The Royal Astronomical Society, London, announced this month that barred spiral galaxies have populations of stars that are closer to the end of their lives than have spiral galaxies without bars. Or as the society summarized in the headline of its Nov. 9 press release: “Bars kill spiral galaxies.”
The study’s methods were a little unorthodox, relying on an “army of volunteers”, in an effort called Galaxy Zoo 2. Mike Tracey, one of the volunteers, was quoted by the society as saying, “I had fun doing my bit and my high school students were involved too. It is great to be part of a real life project which can produce real science.”
Nobody can deny that amateur astronomers have made important contributions to science, and this may be one.
Zooers were asked to pore through photographs of 13,665 galaxies in a group sampling and decide which have bars, and among those with bars, which are reddish or bluish. A bar is a straight formation that cuts through the center of a spiral galaxy, present in about half of all spirals.
Making the distinction can be challenging; when I studied the example the society presented as a blue spiral without a bar, a small bar seemed to show at the center.

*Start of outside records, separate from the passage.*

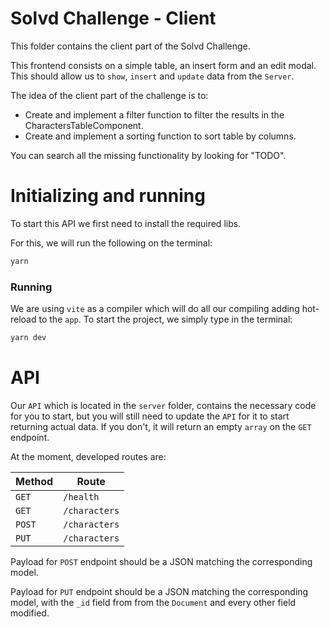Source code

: # Solvd Challenge - Client

This folder contains the client part of the Solvd Challenge.

This frontend consists on a simple table, an insert form and an edit modal. This should allow us to `show`, `insert` and `update` data from the `Server`.

The idea of the client part of the challenge is to:

- Create and implement a filter function to filter the results in the CharactersTableComponent.
- Create and implement a sorting function to sort table by columns.

You can search all the missing functionality by looking for "TODO".

# Initializing and running

To start this API we first need to install the required libs.

For this, we will run the following on the terminal:

```bash
yarn
```

### Running

We are using `vite` as a compiler which will do all our compiling adding hot-reload to the `app`. To start the project, we simply type in the terminal:

```bash
yarn dev
```

# API

Our `API` which is located in the `server` folder, contains the necessary code for you to start, but you will still need to update the `API` for it to start returning actual data. If you don't, it will return an empty `array` on the `GET` endpoint.

At the moment, developed routes are:

| Method | Route     |
| ------ | --------- |
| `GET`  | `/health`     |
| `GET`  | `/characters` |
| `POST` | `/characters` |
| `PUT`  | `/characters` |

Payload for `POST` endpoint should be a JSON matching the corresponding model.

Payload for `PUT` endpoint should be a JSON matching the corresponding model, with the `_id` field from from the `Document` and every other field modified.
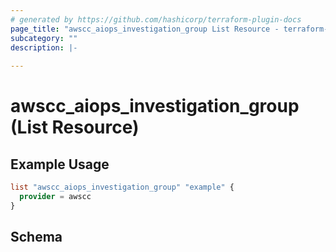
 ```yaml
---
# generated by https://github.com/hashicorp/terraform-plugin-docs
page_title: "awscc_aiops_investigation_group List Resource - terraform-provider-awscc"
subcategory: ""
description: |-
  
---
```


# awscc_aiops_investigation_group (List Resource)



## Example Usage

```terraform
list "awscc_aiops_investigation_group" "example" {
  provider = awscc
}
```

<!-- schema generated by tfplugindocs -->
## Schema
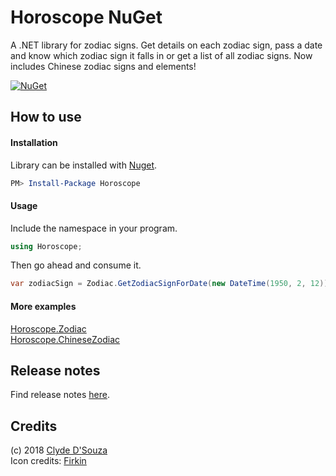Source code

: # Horoscope NuGet
A .NET library for zodiac signs. Get details on each zodiac sign, pass a date and know which zodiac sign it falls in or get a list of all zodiac signs. Now includes Chinese zodiac signs and elements! 
    
[![NuGet](https://img.shields.io/nuget/v/Horoscope.svg)](https://www.nuget.org/packages/Horoscope/)

     
## How to use
#### Installation 
Library can be installed with [Nuget](https://www.nuget.org/packages/Horoscope/).
```PowerShell
PM> Install-Package Horoscope 
```
#### Usage
Include the namespace in your program.
```C#
using Horoscope;
```

Then go ahead and consume it.
```C#
var zodiacSign = Zodiac.GetZodiacSignForDate(new DateTime(1950, 2, 12));
```

#### More examples
[Horoscope.Zodiac](https://github.com/ClydeDz/horoscope-nuget/blob/master/Src/Horoscope.TestConsole/ZodiacExamples.cs)   
[Horoscope.ChineseZodiac](https://github.com/ClydeDz/horoscope-nuget/blob/master/Src/Horoscope.TestConsole/ChineseZodiacExamples.cs)
   

## Release notes
Find release notes [here](https://github.com/ClydeDz/horoscope-nuget/wiki#release-notes).

## Credits
(c) 2018 [Clyde D'Souza](https://clydedsouza.net)   
Icon credits: [Firkin](https://openclipart.org/detail/297192/bold-zodiac-symbols-colour)
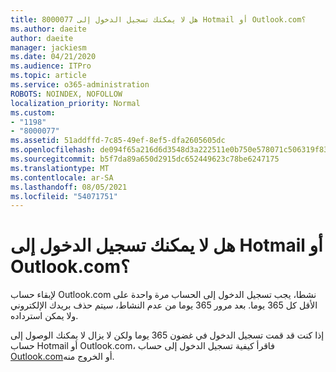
```yaml
---
title: 8000077 هل لا يمكنك تسجيل الدخول إلى Hotmail أو Outlook.com؟
ms.author: daeite
author: daeite
manager: jackiesm
ms.date: 04/21/2020
ms.audience: ITPro
ms.topic: article
ms.service: o365-administration
ROBOTS: NOINDEX, NOFOLLOW
localization_priority: Normal
ms.custom:
- "1198"
- "8000077"
ms.assetid: 51addffd-7c85-49ef-8ef5-dfa2605605dc
ms.openlocfilehash: de094f65a216d6d3548d3a222511e0b750e578071c506319f838550a69e02d29
ms.sourcegitcommit: b5f7da89a650d2915dc652449623c78be6247175
ms.translationtype: MT
ms.contentlocale: ar-SA
ms.lasthandoff: 08/05/2021
ms.locfileid: "54071751"
---
```

# <a name="cant-sign-in-to-hotmail-or-outlookcom"></a>هل لا يمكنك تسجيل الدخول إلى Hotmail أو Outlook.com؟

لإبقاء حساب Outlook.com نشطا، يجب تسجيل الدخول إلى الحساب مرة واحدة على الأقل كل 365 يوما. بعد مرور 365 يوما من عدم النشاط، سيتم حذف بريدك الإلكتروني ولا يمكن استرداده.
  
إذا كنت قد قمت تسجيل الدخول في غضون 365 يوما ولكن لا يزال لا يمكنك الوصول إلى حساب Hotmail أو Outlook.com، فاقرأ كيفية تسجيل الدخول إلى حساب [Outlook.com](https://support.office.com/article/e08eb8ac-ac27-49f4-a400-a47311e1ee7e?wt.mc_id=Office_Outlook_com_Alchemy)أو الخروج منه.
  
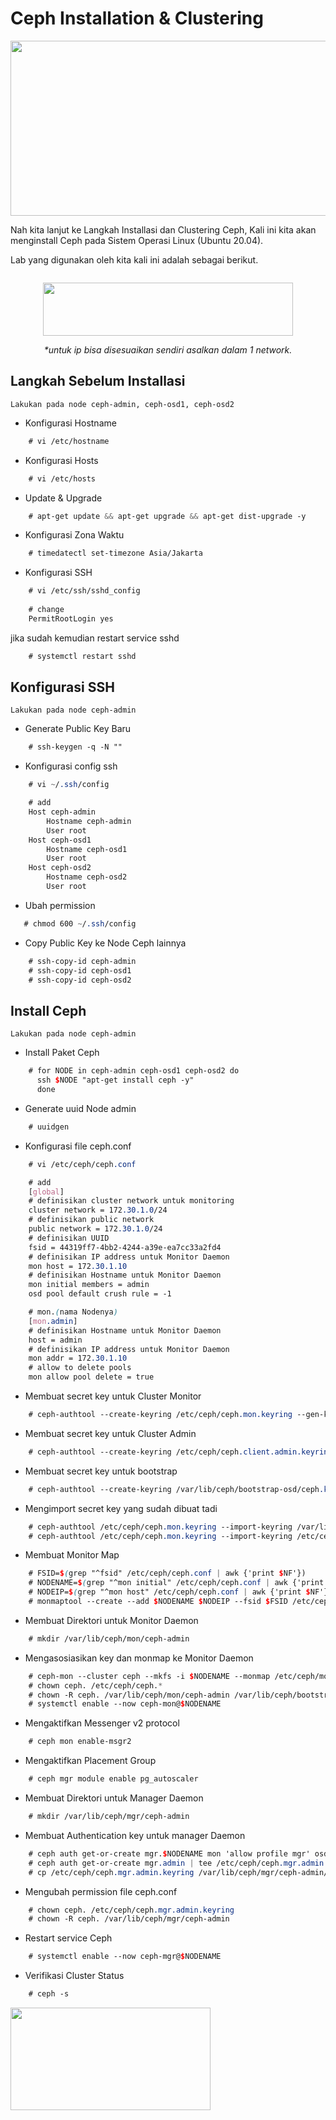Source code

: # Ceph Installation & Clustering

<p></p><div style="text-align: center;"><a href="https://1.bp.blogspot.com/-UnufGKDfm5E/YHUXuXoECGI/AAAAAAAAArg/cZHMjZ7XBro4RIZijJ_gTWMX_LOiPVikACLcBGAsYHQ/s1365/Ceph.png"><img border="0" data-original-height="663" data-original-width="1365" height="280" src="https://1.bp.blogspot.com/-UnufGKDfm5E/YHUXuXoECGI/AAAAAAAAArg/cZHMjZ7XBro4RIZijJ_gTWMX_LOiPVikACLcBGAsYHQ/w640-h310/Ceph.png" width="640" /></a></div>

Nah kita lanjut ke Langkah Installasi dan Clustering Ceph, Kali ini kita akan menginstall Ceph pada Sistem Operasi Linux (Ubuntu 20.04).

Lab yang digunakan oleh kita kali ini adalah sebagai berikut.

<div class="separator" style="clear: both;"><a href="https://1.bp.blogspot.com/-TTtJlORuh48/YHUZTl4xTwI/AAAAAAAAAro/W7tYE6kg1wULrkPe20TVSDLIhN4f7J6rACLcBGAsYHQ/s0/Setup.png" style="display: block; padding: 1em 0px; text-align: center;"><img alt="" border="0" data-original-height="128" data-original-width="599" height="85" src="https://1.bp.blogspot.com/-TTtJlORuh48/YHUZTl4xTwI/AAAAAAAAAro/W7tYE6kg1wULrkPe20TVSDLIhN4f7J6rACLcBGAsYHQ/w400-h85/Setup.png" width="400" /></a></div>

<center><i>*untuk ip bisa disesuaikan sendiri asalkan dalam 1 network.</i></center>

## Langkah Sebelum Installasi

```note
Lakukan pada node ceph-admin, ceph-osd1, ceph-osd2

```

- Konfigurasi Hostname
```scss
    # vi /etc/hostname
```
- Konfigurasi Hosts
```scss
    # vi /etc/hosts
```
- Update & Upgrade
```scss
    # apt-get update && apt-get upgrade && apt-get dist-upgrade -y
```
- Konfigurasi Zona Waktu
```scss
    # timedatectl set-timezone Asia/Jakarta
```
- Konfigurasi SSH
```scss
    # vi /etc/ssh/sshd_config
    
    # change
    PermitRootLogin yes
```
jika sudah kemudian restart service sshd
```scss
    # systemctl restart sshd
```

## Konfigurasi SSH

```note
Lakukan pada node ceph-admin

```

- Generate Public Key Baru
```scss
    # ssh-keygen -q -N ""
```
- Konfigurasi config ssh
```scss
    # vi ~/.ssh/config

    # add
    Host ceph-admin
        Hostname ceph-admin
        User root
    Host ceph-osd1
        Hostname ceph-osd1
        User root
    Host ceph-osd2
        Hostname ceph-osd2
        User root
```
- Ubah permission
```scss
   # chmod 600 ~/.ssh/config 
```
- Copy Public Key ke Node Ceph lainnya 
```scss
    # ssh-copy-id ceph-admin
    # ssh-copy-id ceph-osd1
    # ssh-copy-id ceph-osd2
```

## Install Ceph

```note
Lakukan pada node ceph-admin

```

- Install Paket Ceph
```scss
    # for NODE in ceph-admin ceph-osd1 ceph-osd2 do 
      ssh $NODE "apt-get install ceph -y" 
      done
```
- Generate uuid Node admin
```scss
    # uuidgen
```
- Konfigurasi file ceph.conf
```scss
    # vi /etc/ceph/ceph.conf

    # add
    [global]
    # definisikan cluster network untuk monitoring
    cluster network = 172.30.1.0/24
    # definisikan public network
    public network = 172.30.1.0/24
    # definisikan UUID 
    fsid = 44319ff7-4bb2-4244-a39e-ea7cc33a2fd4
    # definisikan IP address untuk Monitor Daemon
    mon host = 172.30.1.10
    # definisikan Hostname untuk Monitor Daemon
    mon initial members = admin
    osd pool default crush rule = -1

    # mon.(nama Nodenya)
    [mon.admin]
    # definisikan Hostname untuk Monitor Daemon
    host = admin
    # definisikan IP address untuk Monitor Daemon
    mon addr = 172.30.1.10
    # allow to delete pools
    mon allow pool delete = true
```
- Membuat secret key untuk Cluster Monitor
```scss
    # ceph-authtool --create-keyring /etc/ceph/ceph.mon.keyring --gen-key -n mon. --cap mon 'allow *' 
```
- Membuat secret key untuk Cluster Admin
```scss
    # ceph-authtool --create-keyring /etc/ceph/ceph.client.admin.keyring --gen-key -n client.admin --cap mon 'allow *' --cap osd 'allow *' --cap mds 'allow *' --cap mgr 'allow *' 
```
- Membuat secret key untuk bootstrap
```scss
    # ceph-authtool --create-keyring /var/lib/ceph/bootstrap-osd/ceph.keyring --gen-key -n client.bootstrap-osd --cap mon 'profile bootstrap-osd' --cap mgr 'allow r'
```
- Mengimport secret key yang sudah dibuat tadi
```scss
    # ceph-authtool /etc/ceph/ceph.mon.keyring --import-keyring /var/lib/ceph/bootstrap-osd/ceph.keyring
    # ceph-authtool /etc/ceph/ceph.mon.keyring --import-keyring /etc/ceph/ceph.client.admin.keyring 
```
- Membuat Monitor Map
```scss
    # FSID=$(grep "^fsid" /etc/ceph/ceph.conf | awk {'print $NF'})
    # NODENAME=$(grep "^mon initial" /etc/ceph/ceph.conf | awk {'print $NF'}) 
    # NODEIP=$(grep "^mon host" /etc/ceph/ceph.conf | awk {'print $NF'}) 
    # monmaptool --create --add $NODENAME $NODEIP --fsid $FSID /etc/ceph/monmap
```
- Membuat Direktori untuk Monitor Daemon
```scss
    # mkdir /var/lib/ceph/mon/ceph-admin
```
- Mengasosiasikan key dan monmap ke Monitor Daemon
```scss
    # ceph-mon --cluster ceph --mkfs -i $NODENAME --monmap /etc/ceph/monmap --keyring /etc/ceph/ceph.mon.keyring 
    # chown ceph. /etc/ceph/ceph.* 
    # chown -R ceph. /var/lib/ceph/mon/ceph-admin /var/lib/ceph/bootstrap-osd 
    # systemctl enable --now ceph-mon@$NODENAME 
```
- Mengaktifkan Messenger v2 protocol
```scss
    # ceph mon enable-msgr2 
```
- Mengaktifkan Placement Group
```scss
    # ceph mgr module enable pg_autoscaler 
```
- Membuat Direktori untuk Manager Daemon
```scss
    # mkdir /var/lib/ceph/mgr/ceph-admin 
```
- Membuat Authentication key untuk manager Daemon
```scss
    # ceph auth get-or-create mgr.$NODENAME mon 'allow profile mgr' osd 'allow *' mds 'allow *' 
    # ceph auth get-or-create mgr.admin | tee /etc/ceph/ceph.mgr.admin.keyring 
    # cp /etc/ceph/ceph.mgr.admin.keyring /var/lib/ceph/mgr/ceph-admin/keyring  
```
- Mengubah permission file ceph.conf
```scss 
    # chown ceph. /etc/ceph/ceph.mgr.admin.keyring 
    # chown -R ceph. /var/lib/ceph/mgr/ceph-admin
```
- Restart service Ceph
```scss 
    # systemctl enable --now ceph-mgr@$NODENAME
```
- Verifikasi Cluster Status
```scss
    # ceph -s 
```
<p></p><div class="separator" style="clear: both; text-align: justify;"><img border="0" data-original-height="218" data-original-width="425" height="164" src="https://1.bp.blogspot.com/-0FZiIx2Uv4Y/YHZbjtc8wDI/AAAAAAAAAr4/45FBbhHciMwCkBEBVMU16TVSN3wOruZGACLcBGAsYHQ/w320-h164/Ceph_mon.png" width="320" /></div><div style="text-align: justify;"><br /></div>&nbsp;<p></p>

“Bars are important for the evolution of galaxies as they provide a way to move material in and out in the disk and possibly help to spark star formation in the central regions,” the Royal Society says. “They may even help feed the central massive black hole that seems to be present in almost all galaxies. But bars provide us with a great puzzle because we still don’t understand why some galaxies have bars and others do not.”
Overall color made a difference because it is important to know the proportion of red, or older, stars versus hot new blue stars. When our sun reaches old age it will become a red giant and puff off its atmosphere, with the gas possibly enveloping Earth. (Presumably the volunteers took account of the phenomenon of red shift, which causes more distant, and receding, objects to appear redder.)
Red spirals are about twice as likely to host bars as are blue spirals, the study found. “The astronomers conclude that bars might help to kill spiral galaxies, although how they do it remains a mystery. But the Milky Way has a bar too, so this discovery may be telling us something about its future,” the Royal Society adds.
Assuming nothing is wrong with the Galaxy Zoo 2 methodology, and assuming the finding is correct, this is an exciting discovery that deserves follow-up by professional observatories. If galaxies were formed around the same period, then age alone can’t account for the change from young blue stars to old red stars. Somehow, a bar pumping energy through the vast conglomeration of star systems might be the reason certain galaxies have more stars nearing the end of their lives.
A week before the study was released I was busy photographing a beautiful barred spiral, NGC925, from the vicinity of Knolls, Tooele County.
I had driven more than an hour west on Interstate 80 to get away from Salt Lake City’s air glow. I intended to set up just outside the Bureau of Land Management’s Knolls Recreation Area (I am not going to pay a recreation fee to do astronomy), but a couple had already claimed that spot. They said they were spending the night. They had gathered firewood for a huge blaze. Anxious to avoid light pollution, I drove off in search of another site.
I found an unused concrete driveway to a fenced-in fiber optic relay station. Its flat surface was a great spot to set up. But as soon as I was irrevocably committed, with tripod aligned and telescope about to settle in, the night darkened and an automatic light went on above the station’s door. It was brilliant yellow, only a few yards from my telescope.
It didn’t take long to find my target, NGC925. According to the NASA/IPAC Extragalactic Database, the galaxy is 10.5 arc-minutes by 5.9 arc-minutes. It is tilted 57 degrees, so we don’t see it face on. The database lists its magnitude as 10.69. This island universe is part of a cluster of at least 11 galaxies, the NGC1023 group.
Using measurements taken by the Large Azimuthal Telescope in Russia’s Caucasus Mountains as well as by the Hubble Space Telescope, astronomers N. A. Tikhonov and O. A. Galazoutdinova determined the galaxy is 28.4 million light-years away. Their report was published in 2002 in the journal Astrofizika, based in Yerevan, Armenia.
Using a pocket knife, I sliced off a piece of a rubber mat; I taped it to my telescope to shield the instrument from the light as best I could. It didn’t block the bonfire’s blaze or the light from vehicles rumbling past on I-80, but those were insignificant contributors to the glow.
I spent the night of Nov. 3-4, 2010, taking views. Here is the result.
[Photo of barred spiral galaxy NGC925 that I took at Knolls, Tooele County, the night of Nov. 3-4]
Studying this mysterious, distant object, I have to wonder whether the prominent bar structure will lead to the demise of many of its stars. What’s going on?